Where we live impacts our risk for obesity, based on recent studies that found children and adults living in rural areas are more likely to be obese than those living in highly populated cities. These findings, published in the Journal of the American Medical Association, add to the list of factors that influence risk for obesity.
Obesity is a serious problem in the United States, affecting an estimated 40% of adults and 18% of children. In two separate studies, researchers recently analyzed data from the National Health and Nutrition Examination Survey (NHANES), which collects data on health and lifestyle of U.S. residents. Both studies found that a number of factors influence risk for obesity, including age, race, education and location.
The first analysis included 10,792 U.S. adults who completed the national survey between 2013 and 2016. The average age of participants was 48, and nearly half were obese (defined as having a body mass index of 30 or above) or severely obese (body mass index of 40 or above).
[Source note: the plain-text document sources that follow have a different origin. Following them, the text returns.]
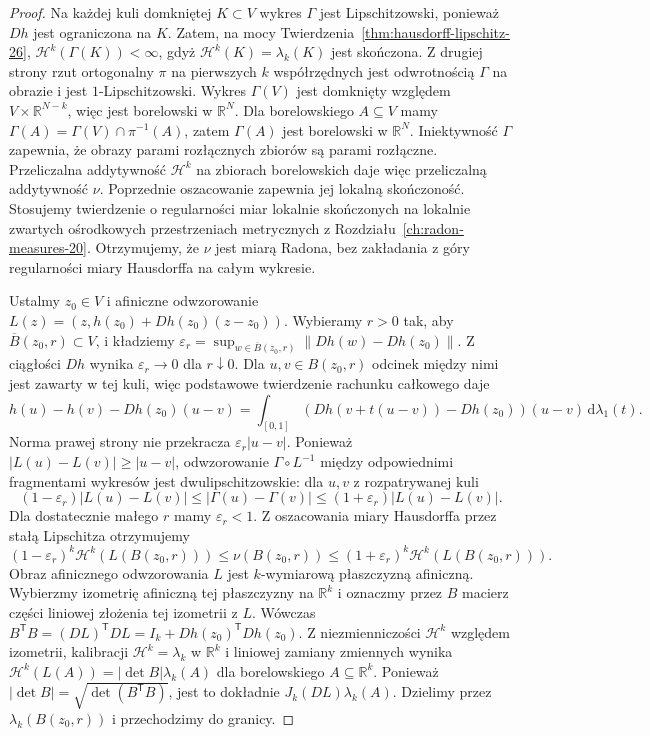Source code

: \begin{proof}
Na każdej kuli domkniętej $K\subset V$ wykres $\Gamma$
jest Lipschitzowski, ponieważ $Dh$ jest ograniczona
na $K$. Zatem, na mocy
Twierdzenia~\ref{thm:hausdorff-lipschitz-26},
$\mathcal H^k(\Gamma(K))<\infty$, gdyż
$\mathcal H^k(K)=\lambda_k(K)$ jest skończona.
Z drugiej strony rzut ortogonalny $\pi$ na
pierwszych $k$ współrzędnych jest odwrotnością
$\Gamma$ na obrazie i jest $1$-Lipschitzowski.
Wykres $\Gamma(V)$ jest domknięty względem
$V\times\mathbb R^{N-k}$, więc jest borelowski w $\mathbb R^N$.
Dla borelowskiego $A\subseteq V$ mamy
$\Gamma(A)=\Gamma(V)\cap\pi^{-1}(A)$, zatem
$\Gamma(A)$ jest borelowski w $\mathbb R^N$.
Iniektywność $\Gamma$ zapewnia, że obrazy parami
rozłącznych zbiorów są parami rozłączne. Przeliczalna
addytywność $\mathcal H^k$ na zbiorach borelowskich
daje więc przeliczalną addytywność $\nu$.
Poprzednie oszacowanie zapewnia jej lokalną skończoność. Stosujemy twierdzenie o
regularności miar lokalnie skończonych na lokalnie
zwartych ośrodkowych przestrzeniach metrycznych
z Rozdziału~\ref{ch:radon-measures-20}.
Otrzymujemy, że $\nu$ jest miarą Radona,
bez zakładania z góry regularności miary
Hausdorffa na całym wykresie.

Ustalmy $z_0\in V$ i afiniczne odwzorowanie
$L(z)=(z,h(z_0)+Dh(z_0)(z-z_0))$.
Wybieramy $r>0$ tak, aby $\overline B(z_0,r)\subset V$,
i kładziemy
$\varepsilon_r=\sup_{w\in\overline B(z_0,r)}
\|Dh(w)-Dh(z_0)\|$. Z ciągłości $Dh$ wynika
$\varepsilon_r\to0$ dla $r\downarrow0$.
Dla $u,v\in B(z_0,r)$ odcinek między nimi
jest zawarty w tej kuli, więc podstawowe
twierdzenie rachunku całkowego daje
\[
 h(u)-h(v)-Dh(z_0)(u-v)
 =\int_{[0,1]}(Dh(v+t(u-v))-Dh(z_0))(u-v)
 \,\mathrm d\lambda_1(t).
\]
Norma prawej strony nie przekracza
$\varepsilon_r|u-v|$.
Ponieważ $|L(u)-L(v)|\ge|u-v|$,
odwzorowanie $\Gamma\circ L^{-1}$ między
odpowiednimi fragmentami wykresów jest
dwulipschitzowskie: dla $u,v$ z rozpatrywanej kuli
\[
 (1-\varepsilon_r)|L(u)-L(v)|
 \le|\Gamma(u)-\Gamma(v)|
 \le(1+\varepsilon_r)|L(u)-L(v)|.
\]
Dla dostatecznie małego $r$ mamy $\varepsilon_r<1$.
Z oszacowania miary Hausdorffa przez stałą
Lipschitza otrzymujemy
\[
 (1-\varepsilon_r)^k\mathcal H^k(L(B(z_0,r)))
 \le\nu(B(z_0,r))\le
 (1+\varepsilon_r)^k\mathcal H^k(L(B(z_0,r))).
\]
Obraz afinicznego odwzorowania $L$ jest
$k$-wymiarową płaszczyzną afiniczną. Wybierzmy izometrię
afiniczną tej płaszczyzny na $\mathbb R^k$ i oznaczmy przez
$B$ macierz części liniowej złożenia tej izometrii z $L$.
Wówczas $B^{\mathsf T}B=(DL)^{\mathsf T}DL=
I_k+Dh(z_0)^{\mathsf T}Dh(z_0)$.
Z niezmienniczości $\mathcal H^k$ względem izometrii,
kalibracji $\mathcal H^k=\lambda_k$ w $\mathbb R^k$
i liniowej zamiany zmiennych wynika
$\mathcal H^k(L(A))=|\det B|\lambda_k(A)$
dla borelowskiego $A\subseteq\mathbb R^k$.
Ponieważ $|\det B|=\sqrt{\det(B^{\mathsf T}B)}$,
jest to dokładnie $J_k(DL)\lambda_k(A)$.
Dzielimy przez $\lambda_k(B(z_0,r))$ i
przechodzimy do granicy.
\end{proof}

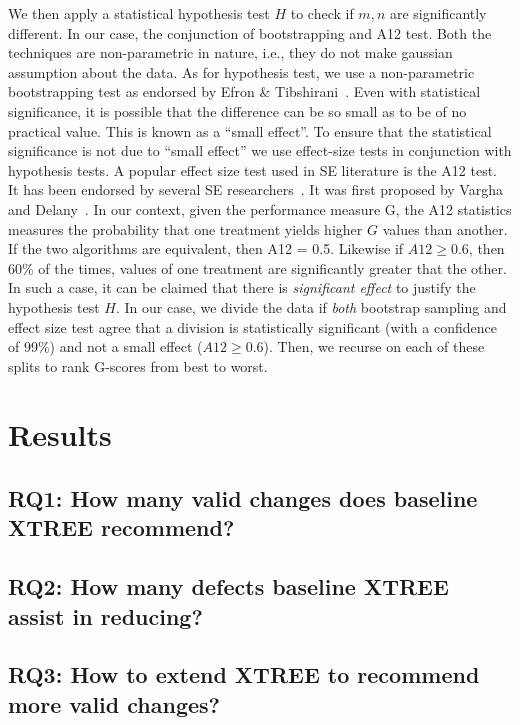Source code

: \documentclass[sigconf, proceedings, 9pt]{acmart}
\begin{document}
We then apply a statistical hypothesis test $H$ to check
if $m,n$ are significantly different. In our case, the conjunction of 
bootstrapping and A12 test. Both the techniques are non-parametric in nature, 
i.e., they do not make gaussian assumption about the data. As for hypothesis 
test, we use a non-parametric bootstrapping test as endorsed by Efron \& 
Tibshirani~\cite[p220-223]{efron93}. Even with statistical significance, it is 
possible that the difference
	can be so small as to be of no practical value. This is known as a ``small 
	effect''. To ensure that the statistical significance is not due to ``small 
	effect'' we use effect-size tests in conjunction with hypothesis tests. A 
	popular effect size test used in SE literature is the A12 test. It has been 
	endorsed by several SE researchers~\cite{leech2002call, poulding10, arcuri11, 
	shepperd12a, kampenes07, Kocaguneli2013:ep}. It was first proposed by Vargha 
	and Delany~\cite{vargha2000}. In our context,
	given the performance measure 
	G, the A12 statistics measures the
	probability that one treatment yields higher $G$ values than another. If the 
	two algorithms are equivalent, then A12 = 0.5. Likewise if $A12 \ge 0.6$, then 
	60\% of the times, values of one treatment are significantly greater that the 
	other. In such a case, it can be claimed that there is \textit{significant 
	effect} to justify the hypothesis test $H$. In our case, we divide the data if 
	\textit{both} bootstrap sampling and effect size test agree that a division is 
	statistically significant (with a
	confidence of 99\%) and not a small effect ($A12 \ge 0.6$). Then, we recurse 
	on each of these splits to rank G-scores from best to worst.




\section{Results}
\label{sect:results}

\subsection*{\textbf{RQ1: How many valid changes does baseline XTREE 
recommend?}}
\subsection*{\textbf{RQ2: How many defects baseline XTREE assist in 
reducing?}}
\subsection*{\textbf{RQ3: How to extend XTREE to recommend more valid 
changes?}} 
\end{document}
The second study included 6,863 children and adolescents with an average age of 11. Nearly 18% of children were obese and 6% were severely obese.
After analysis, both studies showed that participants living in rural areas were significantly more likely to be obese than those living in more densely populated cities. Researchers also found that Hispanics and blacks had significantly higher rates of obesity than whites, and risk for obesity increased with older age and lower levels of education.
Authors also note that obesity rates significantly increased among adults between 2001–2004 and 2013–2016, regardless of location. This trend was not significant, however, for children and adolescents during the same time period.
The biggest takeaway, according to authors, is the association between location and risk for obesity. While we know that race, education and income all influence obesity risk, findings confirm the association between where we live and our weight.
In this study, children and adults in rural areas were significantly more likely to be obese than those living in metropolitan areas. Efforts to promote a healthy weight, especially in rural settings, could help combat the obesity epidemic.
According to experts, that means educating both children and adults about a healthy diet and lifestyle. Efforts should also include resources and treatment to help overweight and obese individuals achieve a healthy weight.